De responsabilidade da Coordenação de Repressão aos Crimes Patrimoniais (Corpatri), os investigadores cumprem dois mandados de prisão preventiva, um de prisão temporária e nove de busca e apreensão domiciliar, nas regiões administrativas do Recanto das Emas, Samambaia, Ceilândia e em cidades do Entorno do DF: Novo Gama e Luziâna. A apuração policial durou cinco meses.

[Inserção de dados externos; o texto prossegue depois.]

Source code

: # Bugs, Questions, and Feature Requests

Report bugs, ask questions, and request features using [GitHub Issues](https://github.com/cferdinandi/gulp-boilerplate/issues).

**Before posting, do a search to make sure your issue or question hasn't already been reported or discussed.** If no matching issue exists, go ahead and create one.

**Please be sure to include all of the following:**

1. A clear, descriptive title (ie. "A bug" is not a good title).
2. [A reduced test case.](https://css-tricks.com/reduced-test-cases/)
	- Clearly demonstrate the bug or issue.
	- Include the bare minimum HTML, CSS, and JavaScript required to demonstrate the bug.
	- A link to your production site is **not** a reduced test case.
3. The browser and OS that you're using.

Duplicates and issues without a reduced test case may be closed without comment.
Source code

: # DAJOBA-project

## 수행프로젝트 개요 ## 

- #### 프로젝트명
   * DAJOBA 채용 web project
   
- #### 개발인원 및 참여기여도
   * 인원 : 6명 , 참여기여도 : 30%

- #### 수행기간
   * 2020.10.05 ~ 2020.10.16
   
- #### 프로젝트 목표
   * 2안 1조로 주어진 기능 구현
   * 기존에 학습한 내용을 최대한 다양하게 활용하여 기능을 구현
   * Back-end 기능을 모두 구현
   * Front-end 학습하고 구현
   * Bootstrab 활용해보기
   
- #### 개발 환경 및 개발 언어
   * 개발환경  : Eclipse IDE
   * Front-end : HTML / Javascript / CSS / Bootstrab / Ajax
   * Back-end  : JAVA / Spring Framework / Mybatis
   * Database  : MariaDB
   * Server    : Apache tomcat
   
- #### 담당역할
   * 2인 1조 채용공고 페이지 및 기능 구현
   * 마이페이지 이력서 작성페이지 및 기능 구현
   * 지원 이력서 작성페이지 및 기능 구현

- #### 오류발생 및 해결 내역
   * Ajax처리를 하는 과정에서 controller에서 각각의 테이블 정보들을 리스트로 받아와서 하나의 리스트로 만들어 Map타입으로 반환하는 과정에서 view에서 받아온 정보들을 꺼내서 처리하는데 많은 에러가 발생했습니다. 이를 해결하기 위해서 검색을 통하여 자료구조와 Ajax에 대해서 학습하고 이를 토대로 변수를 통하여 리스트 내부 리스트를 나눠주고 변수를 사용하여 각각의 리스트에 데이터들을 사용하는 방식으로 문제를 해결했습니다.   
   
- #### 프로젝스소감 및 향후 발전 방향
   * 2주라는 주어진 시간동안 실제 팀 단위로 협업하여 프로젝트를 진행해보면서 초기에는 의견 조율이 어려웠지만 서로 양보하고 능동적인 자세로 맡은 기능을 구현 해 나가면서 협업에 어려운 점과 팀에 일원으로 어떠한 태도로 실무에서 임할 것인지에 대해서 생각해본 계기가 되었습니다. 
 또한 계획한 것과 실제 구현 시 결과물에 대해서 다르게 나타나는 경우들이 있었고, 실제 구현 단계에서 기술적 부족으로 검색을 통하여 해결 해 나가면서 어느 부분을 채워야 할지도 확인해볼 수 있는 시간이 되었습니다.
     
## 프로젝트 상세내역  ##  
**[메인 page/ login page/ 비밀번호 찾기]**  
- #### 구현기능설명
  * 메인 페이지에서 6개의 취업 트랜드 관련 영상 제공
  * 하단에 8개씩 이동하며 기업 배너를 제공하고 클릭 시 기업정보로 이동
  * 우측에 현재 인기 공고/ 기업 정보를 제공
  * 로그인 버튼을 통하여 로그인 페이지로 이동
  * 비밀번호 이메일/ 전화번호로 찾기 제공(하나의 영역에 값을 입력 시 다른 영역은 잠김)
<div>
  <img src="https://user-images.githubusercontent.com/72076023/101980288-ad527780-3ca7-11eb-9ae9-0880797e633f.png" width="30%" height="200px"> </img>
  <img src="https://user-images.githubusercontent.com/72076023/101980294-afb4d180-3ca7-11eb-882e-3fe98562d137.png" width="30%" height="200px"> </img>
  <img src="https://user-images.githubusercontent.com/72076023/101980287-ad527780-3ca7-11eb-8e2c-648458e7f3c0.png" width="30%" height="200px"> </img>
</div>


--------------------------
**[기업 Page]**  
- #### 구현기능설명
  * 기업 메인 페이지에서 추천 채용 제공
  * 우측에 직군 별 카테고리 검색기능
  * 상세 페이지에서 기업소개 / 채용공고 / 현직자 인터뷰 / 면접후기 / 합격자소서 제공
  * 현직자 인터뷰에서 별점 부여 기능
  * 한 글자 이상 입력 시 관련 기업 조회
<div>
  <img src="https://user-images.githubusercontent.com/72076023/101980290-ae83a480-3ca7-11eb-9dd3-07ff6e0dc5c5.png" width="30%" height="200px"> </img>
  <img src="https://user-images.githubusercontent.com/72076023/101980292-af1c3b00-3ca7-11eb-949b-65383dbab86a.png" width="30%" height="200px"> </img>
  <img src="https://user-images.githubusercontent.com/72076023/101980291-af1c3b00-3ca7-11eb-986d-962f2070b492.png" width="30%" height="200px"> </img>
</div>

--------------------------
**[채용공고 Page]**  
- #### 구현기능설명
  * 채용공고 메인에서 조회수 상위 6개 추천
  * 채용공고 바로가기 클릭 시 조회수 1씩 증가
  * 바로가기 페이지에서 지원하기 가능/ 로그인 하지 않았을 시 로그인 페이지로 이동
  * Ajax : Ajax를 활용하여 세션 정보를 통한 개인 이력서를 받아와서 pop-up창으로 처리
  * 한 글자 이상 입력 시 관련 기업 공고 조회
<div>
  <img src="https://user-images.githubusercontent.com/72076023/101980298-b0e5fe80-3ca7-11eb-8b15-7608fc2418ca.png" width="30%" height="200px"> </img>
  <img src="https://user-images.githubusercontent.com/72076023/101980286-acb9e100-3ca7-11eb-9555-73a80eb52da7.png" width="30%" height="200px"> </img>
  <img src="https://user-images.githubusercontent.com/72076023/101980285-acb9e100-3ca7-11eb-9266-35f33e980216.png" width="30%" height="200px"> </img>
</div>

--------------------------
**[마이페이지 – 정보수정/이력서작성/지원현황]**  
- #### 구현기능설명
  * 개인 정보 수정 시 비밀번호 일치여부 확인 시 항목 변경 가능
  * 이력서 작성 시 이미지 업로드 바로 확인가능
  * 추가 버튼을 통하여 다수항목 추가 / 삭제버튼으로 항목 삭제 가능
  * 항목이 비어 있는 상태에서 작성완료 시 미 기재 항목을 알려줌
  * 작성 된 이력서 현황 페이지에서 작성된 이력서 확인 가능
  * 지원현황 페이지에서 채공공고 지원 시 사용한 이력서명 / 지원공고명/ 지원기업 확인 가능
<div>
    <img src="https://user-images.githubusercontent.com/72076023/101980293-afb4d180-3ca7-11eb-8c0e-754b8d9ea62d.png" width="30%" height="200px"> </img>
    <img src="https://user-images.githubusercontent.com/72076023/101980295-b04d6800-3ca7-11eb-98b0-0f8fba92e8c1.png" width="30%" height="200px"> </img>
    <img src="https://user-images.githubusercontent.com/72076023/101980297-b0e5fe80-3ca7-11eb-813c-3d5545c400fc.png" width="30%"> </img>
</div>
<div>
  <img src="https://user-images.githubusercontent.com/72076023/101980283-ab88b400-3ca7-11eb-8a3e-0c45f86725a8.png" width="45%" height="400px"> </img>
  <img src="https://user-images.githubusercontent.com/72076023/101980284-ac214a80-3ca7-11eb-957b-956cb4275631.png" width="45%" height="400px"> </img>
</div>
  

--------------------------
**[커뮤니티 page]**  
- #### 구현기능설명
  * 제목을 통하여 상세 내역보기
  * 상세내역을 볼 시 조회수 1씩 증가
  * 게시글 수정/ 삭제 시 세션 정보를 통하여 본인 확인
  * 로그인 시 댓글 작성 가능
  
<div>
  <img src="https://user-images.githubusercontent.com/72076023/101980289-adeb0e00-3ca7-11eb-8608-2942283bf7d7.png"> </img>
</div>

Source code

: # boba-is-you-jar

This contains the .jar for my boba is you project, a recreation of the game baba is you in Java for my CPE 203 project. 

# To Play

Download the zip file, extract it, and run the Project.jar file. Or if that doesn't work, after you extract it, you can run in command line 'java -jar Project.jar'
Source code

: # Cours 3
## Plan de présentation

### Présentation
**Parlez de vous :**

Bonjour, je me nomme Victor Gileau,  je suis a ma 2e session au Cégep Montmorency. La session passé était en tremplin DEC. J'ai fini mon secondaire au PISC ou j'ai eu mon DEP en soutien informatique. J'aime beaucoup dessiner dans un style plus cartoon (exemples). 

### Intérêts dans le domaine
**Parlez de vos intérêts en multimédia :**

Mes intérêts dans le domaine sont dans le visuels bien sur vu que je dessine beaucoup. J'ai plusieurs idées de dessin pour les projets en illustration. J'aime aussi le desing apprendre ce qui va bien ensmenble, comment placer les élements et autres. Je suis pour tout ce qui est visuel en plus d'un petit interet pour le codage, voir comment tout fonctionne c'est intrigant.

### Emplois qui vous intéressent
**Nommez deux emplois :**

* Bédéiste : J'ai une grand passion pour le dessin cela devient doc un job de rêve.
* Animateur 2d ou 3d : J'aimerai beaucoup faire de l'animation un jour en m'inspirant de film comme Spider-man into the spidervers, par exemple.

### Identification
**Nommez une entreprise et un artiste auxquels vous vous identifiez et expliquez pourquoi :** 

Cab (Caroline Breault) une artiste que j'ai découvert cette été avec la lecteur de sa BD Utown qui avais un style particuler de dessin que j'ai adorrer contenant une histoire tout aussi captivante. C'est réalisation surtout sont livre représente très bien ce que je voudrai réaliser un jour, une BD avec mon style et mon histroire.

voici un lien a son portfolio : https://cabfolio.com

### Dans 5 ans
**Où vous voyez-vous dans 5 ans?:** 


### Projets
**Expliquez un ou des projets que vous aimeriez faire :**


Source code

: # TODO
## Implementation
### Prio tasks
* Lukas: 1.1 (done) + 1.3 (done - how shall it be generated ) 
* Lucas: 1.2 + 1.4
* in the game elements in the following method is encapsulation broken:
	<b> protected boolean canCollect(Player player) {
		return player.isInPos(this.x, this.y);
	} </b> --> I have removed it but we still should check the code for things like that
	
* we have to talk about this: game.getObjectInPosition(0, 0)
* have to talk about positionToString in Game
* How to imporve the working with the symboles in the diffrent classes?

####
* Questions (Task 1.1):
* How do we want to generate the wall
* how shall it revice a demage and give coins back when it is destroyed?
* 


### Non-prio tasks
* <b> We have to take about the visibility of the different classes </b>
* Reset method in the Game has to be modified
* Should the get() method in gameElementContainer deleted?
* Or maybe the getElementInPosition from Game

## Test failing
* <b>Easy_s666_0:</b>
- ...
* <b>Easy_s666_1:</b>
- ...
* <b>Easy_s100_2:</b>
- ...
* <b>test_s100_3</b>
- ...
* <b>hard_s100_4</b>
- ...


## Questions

Os policiais chegaram até os criminosos após a Operação Smart, realizada em 7 e 8 de novembro de 2017, que mirava grupo especializado na venda de veículos clonados para outros estados, em especial a Bahia. No fim da ação, nove pessoas foram presas e 20 veículos roubados no DF recuperados. Porém, de acordo com a investigação, ainda faltava identificar os responsáveis por fornecer a documentação falsa dos veículos.

Funcionamento

Após os roubos dos carros, os homens eram solicitados para produzirem a documentação dos veículos. Cada um dos suspeitos agiam de forma independente. O pagamento era feito em dinheiro e cada certificado saía por cerca de R$ 350, segundo o delegado Alexandre de Araújo, da Corpatri.
“Eles usavam um papel muito parecido com o da documentação verdadeira, pegavam dados de carros dentro da legalidade e fraudavam os certificados. Para imprimir as informações, eles utilizavam impressoras matriciais”, explica Alexandre.
A nova documentação era válida por um ano. Por conta da qualidade dos certificados, os agentes de trânsito não conseguiam identificar as fraudes. O delegado delimita que só houve a comprovação da falsificação após perícia da Polícia Civil. Agora, agentes irão investigar se os homens tinham um laboratório específico para produzir os certificados.
Se condenados, o trio responderá por falsificação de documento público. A pena é até 6 anos de reclusão, por cada certificado fraudulento.